Thank You Honest Kitchen!!! That is AWESOME!!!!!!


----------



## Oaklys Dad (Dec 28, 2005)

Great work Donna. And a big thank you to Honest Kitchen for having their heart in the right place.


----------



## GoldenJoyx'stwo (Feb 25, 2007)

My two love their Honest Kitchen! Poor Tucker only gets a sprinkle... 

Thank you THK!!!​


----------



## Abbydabbydo (Jan 31, 2007)

Abby loves her Honest Kitchen, too. I think they are a great company! Thanks HK!


----------



## Brinkleysmom (Dec 17, 2005)

Its really nice of them to do all of this along with Purina. A few of the other dog food companies are donating bigger bags of food that in turn will be donated to rescues. I think we are going to end up with like forty to fifty twenty pound bags of dog food. They really have all jumped on board and its nice to see.


----------



## Sunshine Goldens (Oct 31, 2005)

I love their products. I wrote to them last year to tell them about Ruthie and how well she did on their food. I asked them about donating/offering a reduced fee to our dogs in rescue, but they said no...Donna you must have the magic touch!!!


----------



## Brinkleysmom (Dec 17, 2005)

Sunshine Goldens said:


> I love their products. I wrote to them last year to tell them about Ruthie and how well she did on their food. I asked them about donating/offering a reduced fee to our dogs in rescue, but they said no...Donna you must have the magic touch!!!
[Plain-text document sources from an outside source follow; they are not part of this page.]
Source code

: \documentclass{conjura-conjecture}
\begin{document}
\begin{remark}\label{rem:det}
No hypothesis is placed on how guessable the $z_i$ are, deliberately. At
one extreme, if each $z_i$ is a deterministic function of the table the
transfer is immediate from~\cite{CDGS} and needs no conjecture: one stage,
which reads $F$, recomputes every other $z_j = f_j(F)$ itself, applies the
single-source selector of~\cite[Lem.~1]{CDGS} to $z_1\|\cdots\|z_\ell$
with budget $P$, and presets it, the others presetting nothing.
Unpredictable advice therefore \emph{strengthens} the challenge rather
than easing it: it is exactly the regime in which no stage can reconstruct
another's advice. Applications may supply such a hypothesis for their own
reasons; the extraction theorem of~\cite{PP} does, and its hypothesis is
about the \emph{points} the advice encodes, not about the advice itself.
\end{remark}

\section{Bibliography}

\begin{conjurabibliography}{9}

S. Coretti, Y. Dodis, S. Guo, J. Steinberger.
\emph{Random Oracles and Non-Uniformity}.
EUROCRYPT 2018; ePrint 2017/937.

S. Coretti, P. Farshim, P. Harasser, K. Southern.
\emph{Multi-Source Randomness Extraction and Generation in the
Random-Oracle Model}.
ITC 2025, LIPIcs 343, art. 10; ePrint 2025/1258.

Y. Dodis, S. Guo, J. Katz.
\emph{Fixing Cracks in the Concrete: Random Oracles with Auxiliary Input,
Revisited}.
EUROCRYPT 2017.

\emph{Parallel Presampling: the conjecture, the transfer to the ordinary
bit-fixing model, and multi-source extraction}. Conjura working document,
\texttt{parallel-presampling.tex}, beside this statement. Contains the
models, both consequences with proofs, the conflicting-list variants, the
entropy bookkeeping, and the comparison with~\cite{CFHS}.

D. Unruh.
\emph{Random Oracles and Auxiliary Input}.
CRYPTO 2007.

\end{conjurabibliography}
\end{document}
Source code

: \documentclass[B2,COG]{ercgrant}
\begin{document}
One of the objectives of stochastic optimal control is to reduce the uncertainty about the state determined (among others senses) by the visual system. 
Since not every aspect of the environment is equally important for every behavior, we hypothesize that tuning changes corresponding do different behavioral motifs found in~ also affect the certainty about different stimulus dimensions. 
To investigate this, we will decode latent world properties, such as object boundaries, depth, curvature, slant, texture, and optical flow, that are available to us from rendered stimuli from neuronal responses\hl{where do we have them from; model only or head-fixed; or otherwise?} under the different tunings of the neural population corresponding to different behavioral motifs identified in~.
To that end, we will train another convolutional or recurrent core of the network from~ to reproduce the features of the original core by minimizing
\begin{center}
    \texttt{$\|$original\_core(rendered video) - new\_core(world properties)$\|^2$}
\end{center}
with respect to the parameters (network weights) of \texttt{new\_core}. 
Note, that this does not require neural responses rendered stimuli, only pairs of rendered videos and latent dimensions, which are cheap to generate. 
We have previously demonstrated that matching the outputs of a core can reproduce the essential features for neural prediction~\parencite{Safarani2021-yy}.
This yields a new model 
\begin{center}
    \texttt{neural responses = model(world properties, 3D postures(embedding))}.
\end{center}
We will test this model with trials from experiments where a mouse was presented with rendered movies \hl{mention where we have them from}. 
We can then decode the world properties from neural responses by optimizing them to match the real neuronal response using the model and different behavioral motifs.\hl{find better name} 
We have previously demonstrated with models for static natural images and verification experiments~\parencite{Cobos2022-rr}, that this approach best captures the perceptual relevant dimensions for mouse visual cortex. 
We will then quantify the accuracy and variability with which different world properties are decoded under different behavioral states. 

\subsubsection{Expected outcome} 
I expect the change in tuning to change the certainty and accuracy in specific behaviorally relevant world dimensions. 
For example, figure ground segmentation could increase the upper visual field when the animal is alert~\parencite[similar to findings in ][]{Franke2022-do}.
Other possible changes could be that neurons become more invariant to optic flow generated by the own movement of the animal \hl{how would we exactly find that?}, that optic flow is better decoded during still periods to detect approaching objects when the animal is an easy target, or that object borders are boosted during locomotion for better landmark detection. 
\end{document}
I think it was all in the presentation and the fact that someone who happened on the original letter owned a golden and had just lost her golden. She got the letter and just took off with it. She has been great. I can give you her name Lisa if you want, for your fundraisers if you like. She is just great to deal with. I just do a lot of followup after the original letter. I give them ten days and then followup. Most of them are so receptive.


----------



## justmejanis (Feb 25, 2007)

That is terrific! You have an amazing amount of sponsers. How wonderful. It just keeps getting better.


----------



## Brinkleysmom (Dec 17, 2005)

justmejanis said:


> That is terrific! You have an amazing amount of sponsers. How wonderful. It just keeps getting better.


If you look at our sponsor page on the website you will see quite a few. We still have about twenty five or so more to add. Its been amazing. Everyone we ask seems to want on board this year.  That is for both Albany and Sacramento.


----------



## GoldenJoyx'stwo (Feb 25, 2007)

We love the product. This last time I bought 4 bags! If you watch there site or add yourself to their newsletter, you will know when they have specials...Yesterday's newsletter mentioned a free bag of food for a subject specific story about your dog...


----------



## Maggies mom (Jan 6, 2006)

Thats great Donna..... It's great of them to help out....


----------